LII. He was instructed, when a boy, in the rudiments of almost all the liberal sciences; but his mother diverted him from the study of philosophy, as unsuited to one destined to be an emperor; and his preceptor, Seneca, discouraged him from reading the ancient orators, that he might longer secure his devotion to himself. Therefore, having a turn for poetry, he composed verses both with pleasure and ease; nor did he, as some think, publish those of other writers as his own. Several little pocket-books and loose sheets have cone into my possession, which contain some well-known verses in his own hand, and written in such a manner, that it was very evident, from the blotting and interlining, that they had not been transcribed from a copy, nor dictated by another, but were written by the composer of them.
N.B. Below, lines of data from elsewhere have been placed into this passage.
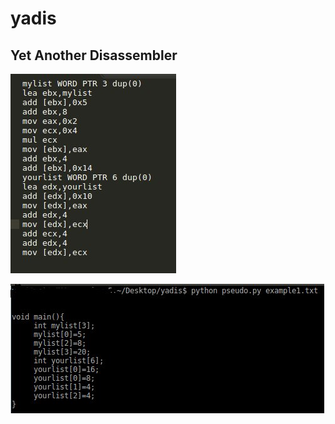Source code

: # yadis

## Yet Another Disassembler


![alt text][logo]

[logo]: https://github.com/csmali/yadis/blob/master/2.jpg "Source Code"



![alt text][logo2]

[logo2]: https://github.com/csmali/yadis/blob/master/1.jpg "Assembly"
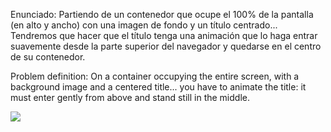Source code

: Enunciado:
Partiendo de un contenedor que ocupe el 100% de la pantalla (en alto y ancho) con una imagen de fondo y un título centrado... Tendremos que hacer que el título tenga una animación que lo haga entrar suavemente desde la parte superior del navegador y quedarse en el centro de su contenedor.

Problem definition:
On a container occupying the entire screen, with a background image and a centered title... you have to animate the title: it must enter gently from above and stand still in the middle.

![](https://files.gitbook.com/v0/b/gitbook-28427.appspot.com/o/assets%2F-MWwxJ68y05F115J-zJ5%2Fsync%2F7184fdd10fd8c6d1393c8d4a5487dc43b88fcb54.png?generation=1617004310166747&alt=media)
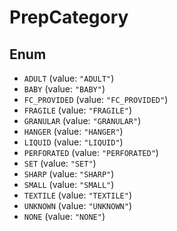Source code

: # PrepCategory

## Enum

* `ADULT` (value: `"ADULT"`)
* `BABY` (value: `"BABY"`)
* `FC_PROVIDED` (value: `"FC_PROVIDED"`)
* `FRAGILE` (value: `"FRAGILE"`)
* `GRANULAR` (value: `"GRANULAR"`)
* `HANGER` (value: `"HANGER"`)
* `LIQUID` (value: `"LIQUID"`)
* `PERFORATED` (value: `"PERFORATED"`)
* `SET` (value: `"SET"`)
* `SHARP` (value: `"SHARP"`)
* `SMALL` (value: `"SMALL"`)
* `TEXTILE` (value: `"TEXTILE"`)
* `UNKNOWN` (value: `"UNKNOWN"`)
* `NONE` (value: `"NONE"`)
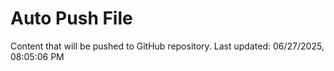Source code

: # Auto Push File

Content that will be pushed to GitHub repository.
Last updated: 06/27/2025, 08:05:06 PM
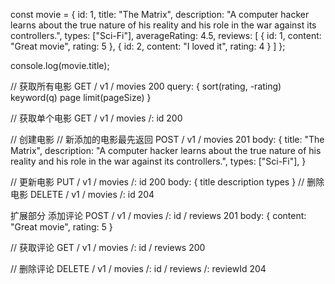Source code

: const movie = {
    id: 1,
    title: "The Matrix",
    description: "A computer hacker learns about the true nature of his reality and his role in the war against its controllers.",
    types: ["Sci-Fi"],
    averageRating: 4.5,
    reviews: [
        { id: 1, content: "Great movie", rating: 5 },
        { id: 2, content: "I loved it", rating: 4 }
    ]
};

console.log(movie.title);

// 获取所有电影
GET / v1 / movies 200
query: {
    sort(rating, -rating)
    keyword(q)
    page
    limit(pageSize)
}


// 获取单个电影
GET / v1 / movies /: id 200

// 创建电影
// 新添加的电影最先返回
POST / v1 / movies 201
body: {
    title: "The Matrix",
        description: "A computer hacker learns about the true nature of his reality and his role in the war against its controllers.",
            types: ["Sci-Fi"],
}

// 更新电影
PUT / v1 / movies /: id 200
body: {
    title
    description
    types
}
// 删除电影
DELETE / v1 / movies /: id 204

扩展部分
添加评论
POST / v1 / movies /: id / reviews 201
body: {
    content: "Great movie",
        rating: 5
}

// 获取评论
GET / v1 / movies /: id / reviews 200

// 删除评论
DELETE / v1 / movies /: id / reviews /: reviewId 204
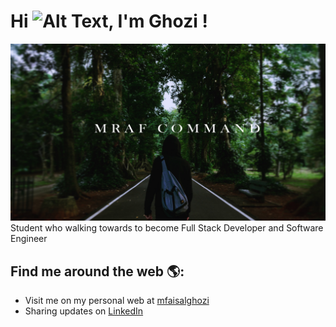 # Hi ![Alt Text](https://emoji.gg/assets/emoji/wavegif_1860.gif), I'm Ghozi !

<img src="banner-YT.png">
Student who walking towards to become Full Stack Developer and Software Engineer


## Find me around the web 🌎: 
- Visit me on my personal web at <a href="https://mrafcommand.herokuapp.com/">mfaisalghozi</a>
- Sharing updates on <a href="https://www.linkedin.com/in/faisal-g-a3122b136/">LinkedIn</a>
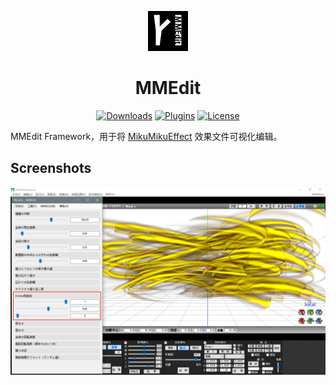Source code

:<p align="center">
    <a href="https://github.com/nicengi/MMEdit"><img alt="MMEdit" src="./doc/Images/mmedit-logo-v1.jpg" width=64 heigth=64 /></a>
</p>

<h1 align="center">MMEdit</h1>
<p align="center">
    <a href="https://github.com/nicengi/MMEdit/releases"><img alt="Downloads" src="https://img.shields.io/github/downloads/nicengi/MMEdit/total?style=flat-square" /></a>
    <a href="https://github.com/MMEdit"><img alt="Plugins" src="https://img.shields.io/badge/dynamic/json?color=blue&label=plug-ins&style=flat-square&query=%24.public_repos&url=https%3A%2F%2Fapi.github.com%2Fusers%2FMMEdit" /></a>
    <a href="https://github.com/nicengi/MMEdit/blob/master/LICENSE"><img alt="License" src="https://img.shields.io/github/license/nicengi/MMEdit?color=39c5bb&style=flat-square" /></a>
</p>

MMEdit Framework，用于将 [MikuMikuEffect](https://bowlroll.net/file/35012) 效果文件可视化编辑。

## Screenshots

![Sample1](./doc/Screenshots/Sample1.png)
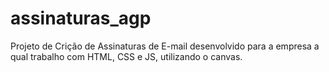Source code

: # assinaturas_agp
Projeto de Crição de Assinaturas de E-mail desenvolvido para a empresa a qual trabalho com HTML, CSS e JS, utilizando o canvas. 


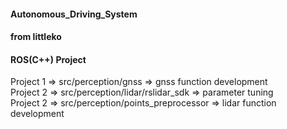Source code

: #### Autonomous_Driving_System
#### from littleko
#### ROS(C++) Project
Project 1 => src/perception/gnss => gnss function development   
Project 2 => src/perception/lidar/rslidar_sdk => parameter tuning   
Project 2 => src/perception/points_preprocessor => lidar function development

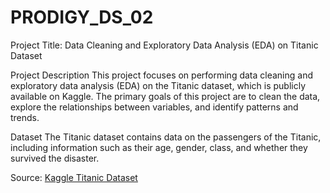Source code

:# PRODIGY_DS_02
Project Title: Data Cleaning and Exploratory Data Analysis (EDA) on Titanic Dataset

Project Description
This project focuses on performing data cleaning and exploratory data analysis (EDA) on the Titanic dataset, which is publicly available on Kaggle. The primary goals of this project are to clean the data, explore the relationships between variables, and identify patterns and trends.

Dataset
The Titanic dataset contains data on the passengers of the Titanic, including information such as their age, gender, class, and whether they survived the disaster.

 Source: [Kaggle Titanic Dataset](https://www.kaggle.com/c/titanic/data)
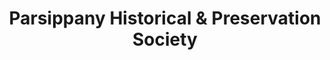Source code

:---
layout: repo
title: "Parsippany Historical & Preservation Society"
id: 12819
permalink: repos/12819/
---
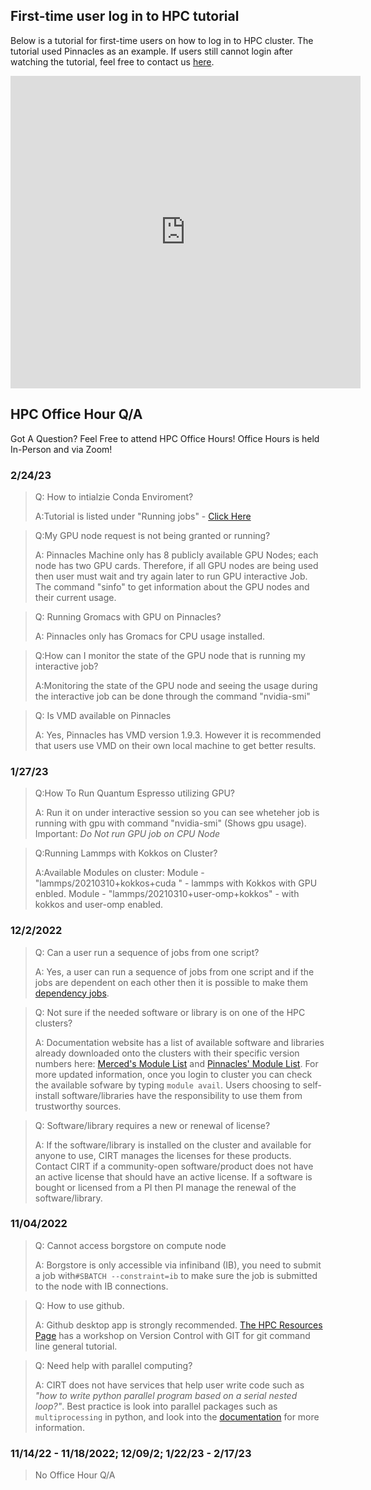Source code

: ## First-time user log in to HPC tutorial <!-- {docsify-ignore} -->
Below is a tutorial for first-time users on how to log in to HPC cluster. The tutorial used Pinnacles as an example. If users still cannot login after watching the tutorial, feel free to contact us [here](https://ucmerced.service-now.com/servicehub?id=public_kb_article&sys_id=3c3ee9ff1b67a0543a003112cd4bcb13&form_id=06da3f8edbfc08103c4d56f3ce9619f4).

<p align='center'>
<iframe width="560" height="500" src="https://www.youtube.com/embed/kfHjL9_kgQA" title="YouTube video player" frameborder="0" allow="accelerometer; autoplay; clipboard-write; encrypted-media; gyroscope; picture-in-picture; web-share" allowfullscreen></iframe>
</p>

## HPC Office Hour Q/A <!-- {docsify-ignore} -->
Got A Question? Feel Free to attend HPC Office Hours! Office Hours is held In-Person and via Zoom!
 
### 2/24/23
>Q: How to intialzie Conda Enviroment?
>
>A:Tutorial is listed under "Running jobs" - [Click Here](running_R_mpi.md)

>Q:My GPU node request is not being granted or running?
>
>A: Pinnacles Machine only has 8 publicly available GPU Nodes; each node has two GPU cards. Therefore, if all GPU nodes are being used then user must wait and try again later to run GPU interactive Job. 
The command "sinfo" to get information about the GPU nodes and their current usage. 


>Q: Running Gromacs with GPU on Pinnacles?
>
>A: Pinnacles only has Gromacs for CPU usage installed.

>Q:How can I monitor the state of the GPU node that is running my interactive job?
>
>A:Monitoring the state of the GPU node and seeing the usage during the interactive job can be done through the command "nvidia-smi"

>Q: Is VMD available on Pinnacles
>
>A: Yes, Pinnacles has VMD version 1.9.3. However it is recommended that users use VMD on their own local machine to get better results.




### 1/27/23
> Q:How To Run Quantum Espresso utilizing GPU?
>
>A: Run it on under interactive session so you can see wheteher job is running with gpu with command "nvidia-smi" (Shows gpu usage).
>Important: *Do Not run GPU job on CPU Node*

>Q:Running Lammps with Kokkos on Cluster?
>
>A:Available Modules on cluster:   Module - "lammps/20210310+kokkos+cuda " - lammps with Kokkos with GPU enbled. 
>Module - "lammps/20210310+user-omp+kokkos"  - with kokkos and user-omp enabled. 


### 12/2/2022
> Q: Can a user run a sequence of jobs from one script?
>
>A: Yes, a user can run a sequence of jobs from one script and if the jobs are dependent on each other then it is possible to make them [dependency jobs](https://slurm.schedmd.com/sbatch.html).

>Q: Not sure if the needed software or library is on one of the HPC clusters? 
>
>A: Documentation website has a list of available software and libraries already downloaded onto the clusters with their specific version numbers here: [Merced's Module List](modules.md) and [Pinnacles' Module List](p_modules.md). For more updated information, once you login to cluster you can check the available sofware by typing `module avail`. Users choosing to self-install software/libraries have the responsibility to use them from trustworthy sources. 

>Q: Software/library requires a new or renewal of license?
>
>A: If the software/library is installed on the cluster and available for anyone to use, CIRT manages the licenses for these products. Contact CIRT if a community-open software/product does not have an active license that should have an active license. If a software is bought or licensed from a PI then PI manage the renewal of the software/library.  


### 11/04/2022
> Q: Cannot access borgstore on compute node
>
>A: Borgstore is only accessible via infiniband (IB), you need to submit a job with`#SBATCH --constraint=ib` to make sure the job is submitted to the node with IB connections.  

> Q: How to use github. 
>
>A: Github desktop app is strongly recommended. [The HPC Resources Page](software_carpentry.md) has a workshop on Version Control with GIT for git command line general tutorial.  


>Q: Need help with parallel computing?
>
>A: CIRT does not have services that help user write code such as *"how to write python parallel program based on a serial nested loop?"*. 
>Best practice is look into parallel packages such as `multiprocessing` in python, and look into the [documentation](https://docs.python.org/3/library/multiprocessing.html) for more information. 


### 11/14/22 - 11/18/2022; 12/09/2; 1/22/23 - 2/17/23
>No Office Hour Q/A 


 




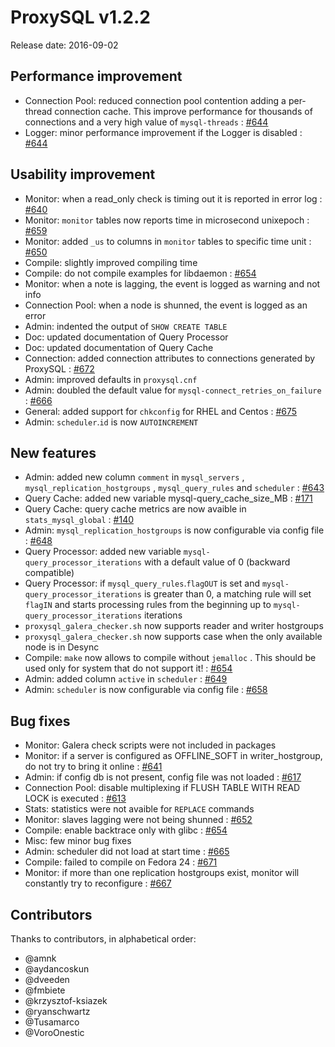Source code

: # ProxySQL v1.2.2

Release date: 2016-09-02

## Performance improvement

* Connection Pool: reduced connection pool contention adding a per-thread connection cache. This improve performance for thousands of connections and a very high value of `mysql-threads` : [#644](../../../../issues/#644)
* Logger: minor performance improvement if the Logger is disabled : [#644](../../../../issues/644)

## Usability improvement

* Monitor: when a read_only check is timing out it is reported in error log : [#640](../../../../issues/640)
* Monitor: `monitor` tables now reports time in microsecond unixepoch : [#659](../../../../issues/659)
* Monitor: added `_us` to columns in `monitor` tables to specific time unit : [#650](../../../../issues/650)
* Compile: slightly improved compiling time
* Compile: do not compile examples for libdaemon : [#654](../../../../issues/654)
* Monitor: when a note is lagging, the event is logged as warning and not info
* Connection Pool: when a node is shunned, the event is logged as an error
* Admin: indented the output of `SHOW CREATE TABLE` 
* Doc: updated documentation of Query Processor
* Doc: updated documentation of Query Cache
* Connection: added connection attributes to connections generated by ProxySQL : [#672](../../../../issues/672)
* Admin: improved defaults in `proxysql.cnf`
* Admin: doubled the default value for `mysql-connect_retries_on_failure` : [#666](../../../../issues/666)
* General: added support for `chkconfig` for RHEL and Centos : [#675](../../../../issues/675)
* Admin: `scheduler`.`id` is now `AUTOINCREMENT`

## New features

* Admin: added new column `comment` in `mysql_servers` , `mysql_replication_hostgroups` , `mysql_query_rules` and `scheduler` : [#643](../../../../issues/643)
* Query Cache: added new variable mysql-query_cache_size_MB : [#171](../../../../issues/171)
* Query Cache: query cache metrics are now avaible in `stats_mysql_global` : [#140](../../../../issues/140)
* Admin: `mysql_replication_hostgroups` is now configurable via config file : [#648](../../../../issues/648)
* Query Processor: added new variable `mysql-query_processor_iterations` with a default value of 0 (backward compatible)
* Query Processor: if `mysql_query_rules`.`flagOUT` is set and `mysql-query_processor_iterations` is greater than 0, a matching rule will set `flagIN` and starts processing rules from the beginning up to `mysql-query_processor_iterations` iterations
* `proxysql_galera_checker.sh` now supports reader and writer hostgroups
* `proxysql_galera_checker.sh` now supports case when the only available node is in Desync
* Compile: `make` now allows to compile without `jemalloc` . This should be used only for system that do not support it! : [#654](../../../../issues/654)
* Admin: added column `active` in `scheduler` : [#649](../../../../issues/649)
* Admin: `scheduler` is now configurable via config file : [#658](../../../../issues/658)


## Bug fixes

* Monitor: Galera check scripts were not included in packages
* Monitor: if a server is configured as OFFLINE_SOFT in writer_hostgroup, do not try to bring it online : [#641](../../../../issues/641)
* Admin: if config db is not present, config file was not loaded : [#617](../../../../issues/617)
* Connection Pool: disable multiplexing if FLUSH TABLE WITH READ LOCK is executed : [#613](../../../../issues/613)
* Stats: statistics were not avaible for `REPLACE` commands
* Monitor: slaves lagging were not being shunned : [#652](../../../../issues/652)
* Compile: enable backtrace only with glibc : [#654](../../../../issues/654)
* Misc: few minor bug fixes
* Admin: scheduler did not load at start time : [#665](../../../../issues/665)
* Compile: failed to compile on Fedora 24 : [#671](../../../../issues/671)
* Monitor: if more than one replication hostgroups exist, monitor will constantly try to reconfigure : [#667](../../../../issues/667)

## Contributors

Thanks to contributors, in alphabetical order:
* @amnk
* @aydancoskun
* @dveeden
* @fmbiete
* @krzysztof-ksiazek
* @ryanschwartz
* @Tusamarco
* @VoroOnestic
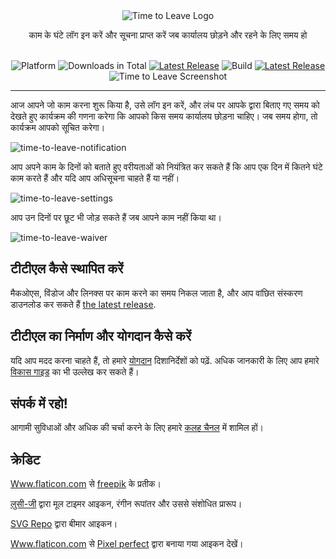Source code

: <div align="center">
  <img src="../assets/timetoleave.png" alt="Time to Leave Logo">

  <p>काम के घंटे लॉग इन करें और सूचना प्राप्त करें जब कार्यालय छोड़ने और रहने के लिए समय हो</p>

  <br/>

<img src="https://img.shields.io/badge/platforms-Windows%20%7C%20MacOS%20%7C%20Linux-green" alt="Platform">
<img src="https://img.shields.io/github/downloads/thamara/time-to-leave/total" alt="Downloads in Total">
<a href="https://github.com/thamara/time-to-leave/releases/latest"><img src="https://img.shields.io/github/v/release/thamara/time-to-leave" alt="Latest Release"></a>
<img src="https://img.shields.io/github/workflow/status/thamara/time-to-leave/Code%20Coverage" alt="Build">
<a href="http://makeapullrequest.com/"><img src="https://img.shields.io/badge/PRs-welcome-purple" alt="Latest Release"></a>

   <br/>

  <img src="https://user-images.githubusercontent.com/3754225/94519528-4e549900-0248-11eb-8872-b6fb2d47f43c.jpg" alt="Time to Leave Screenshot">

  <br/>

</div>

---

आज आपने जो काम करना शुरू किया है, उसे लॉग इन करें, और लंच पर आपके द्वारा बिताए गए समय को देखते हुए कार्यक्रम की गणना करेगा कि आपको किस समय कार्यालय छोड़ना चाहिए। जब समय होगा, तो कार्यक्रम आपको सूचित करेगा।

![time-to-leave-notification](https://user-images.githubusercontent.com/3754225/94519526-4dbc0280-0248-11eb-9738-ffae936cfa4a.jpg)

आप अपने काम के दिनों को बताते हुए वरीयताओं को नियंत्रित कर सकते हैं कि आप एक दिन में कितने घंटे काम करते हैं और यदि आप अधिसूचना चाहते हैं या नहीं।

![time-to-leave-settings](https://user-images.githubusercontent.com/3754225/94519531-4eed2f80-0248-11eb-9303-78f9abe69201.jpg)

आप उन दिनों पर छूट भी जोड़ सकते हैं जब आपने काम नहीं किया था।

![time-to-leave-waiver](https://user-images.githubusercontent.com/3754225/94762058-4e79a380-03c4-11eb-8f28-1c480dbf8b5c.png)

## टीटीएल कैसे स्थापित करें

मैकओएस, विंडोज और लिनक्स पर काम करने का समय निकल जाता है, और आप वांछित संस्करण डाउनलोड कर सकते हैं [the latest release](https://github.com/thamara/time-to-leave/releases/latest).

## टीटीएल का निर्माण और योगदान कैसे करें

यदि आप मदद करना चाहते हैं, तो हमारे [योगदान](../CONTRIBUTING.md) दिशानिर्देशों को पढ़ें.
अधिक जानकारी के लिए आप हमारे [विकास गाइड](../DEVELOPMENT.md) का भी उल्लेख कर सकते हैं।

## संपर्क में रहो!

आगामी सुविधाओं और अधिक की चर्चा करने के लिए हमारे [कलह चैनल](https://discord.gg/P3KkEF5) में शामिल हों।

## क्रेडिट

[Www.flaticon.com](https://www.flaticon.com) से [freepik](https://www.flaticon.com/authors/freepik) के प्रतीक।

[लुसी-जी](https://icon-icons.com/icon/timer/121243) द्वारा मूल टाइमर आइकन, रंगीन रूपांतर और उससे संशोधित प्रारूप।

[SVG Repo](https://www.svgrepo.com/svg/271898/sick) द्वारा बीमार आइकन।

[Www.flaticon.com](https://www.flaticon.com) से [Pixel perfect](https://www.flaticon.com/authors/pixel-perfect) द्वारा बनाया गया आइकन देखें।
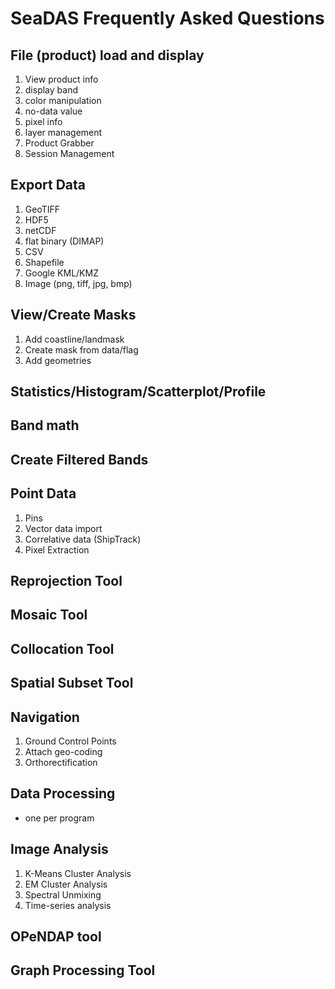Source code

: SeaDAS Frequently Asked Questions
==================================
File (product) load and display
------------------
1. View product info
1. display band
1. color manipulation
1. no-data value
1. pixel info
1. layer management
1. Product Grabber
1. Session Management

Export Data
-----------------------------
1. GeoTIFF
1. HDF5
1. netCDF
1. flat binary (DIMAP)
1. CSV
1. Shapefile
1. Google KML/KMZ
1. Image (png, tiff, jpg, bmp)

View/Create Masks
----------------------
1. Add coastline/landmask
1. Create mask from data/flag
1. Add geometries

Statistics/Histogram/Scatterplot/Profile
-----------------------------------------

Band math
---------------------------------

Create Filtered Bands
-----------------------------
Point Data
--------------------
1. Pins
1. Vector data import
1. Correlative data (ShipTrack)
1. Pixel Extraction

Reprojection Tool
--------------------------

Mosaic Tool
---------------------------
Collocation Tool
---------------------

Spatial Subset Tool
---------------------

Navigation
----------------
1. Ground Control Points
1. Attach geo-coding
1. Orthorectification

Data Processing
----------------------
* one per program

Image Analysis
--------------------
1. K-Means Cluster Analysis
1. EM Cluster Analysis
1. Spectral Unmixing
1. Time-series analysis

OPeNDAP tool
------------------

Graph Processing Tool
------------------------



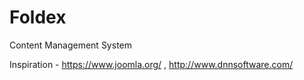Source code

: # Foldex
Content Management System

Inspiration - https://www.joomla.org/ , http://www.dnnsoftware.com/
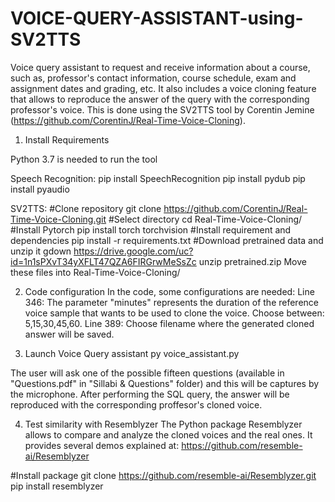 # VOICE-QUERY-ASSISTANT-using-SV2TTS
Voice query assistant to request and receive information about a course, such as, professor's contact information, course schedule, exam and assignment dates and grading, etc. It also includes a voice cloning feature that allows to reproduce the answer of the query with the corresponding professor's voice. This is done using the SV2TTS tool by Corentin Jemine (https://github.com/CorentinJ/Real-Time-Voice-Cloning).

1. Install Requirements

Python 3.7 is needed to run the tool

Speech Recognition:
pip install SpeechRecognition
pip install pydub
pip install pyaudio

SV2TTS:
#Clone repository
git clone https://github.com/CorentinJ/Real-Time-Voice-Cloning.git
#Select directory
cd Real-Time-Voice-Cloning/
#Install Pytorch
pip install torch torchvision
#Install requirement and dependencies
pip install -r requirements.txt
#Download pretrained data and unzip it
gdown https://drive.google.com/uc?id=1n1sPXvT34yXFLT47QZA6FIRGrwMeSsZc
unzip pretrained.zip
Move these files into Real-Time-Voice-Cloning/

2. Code configuration
In the code, some configurations are needed:
Line 346: The parameter "minutes" represents the duration of the reference voice sample that wants to be used to clone the voice. Choose between: 5,15,30,45,60.
Line 389: Choose filename where the generated cloned answer will be saved.

3. Launch Voice Query assistant
py voice_assistant.py

The user will ask one of the possible fifteen questions (available in "Questions.pdf" in "Sillabi & Questions" folder) and this will be captures by the microphone. After performing the SQL query, the answer will be reproduced with the corresponding proffesor's cloned voice.

4. Test similarity with Resemblyzer
The Python package Resemblyzer allows to compare and analyze the cloned voices and the real ones. It provides several demos explained at: https://github.com/resemble-ai/Resemblyzer

#Install package
git clone https://github.com/resemble-ai/Resemblyzer.git
pip install resemblyzer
LII. Liberalis disciplinas omnnis fere puer attigit. Sed a philosophia eum mater avertit monens imperaturo contrariam esse; a cognitione veterum oratorum Seneca praeceptor, quo diutius in admiratione sui detineret. Itaque ad poeticam pronus carmina libenter ac sine labore composuit nec, ut quidam putant, aliena pro suis edidit. Venere in manus meas pugillares libellique cum quibusdam notissimis versibus ipsius chirographo scriptis, ut facile appareret non tralatos aut dictante aliquo exceptos, sed plane quasi a cogitante atque generante exaratos; ita multa et deleta et inducta et superscripta inerant. Habuit et pingendi fingendique non mediocre studium.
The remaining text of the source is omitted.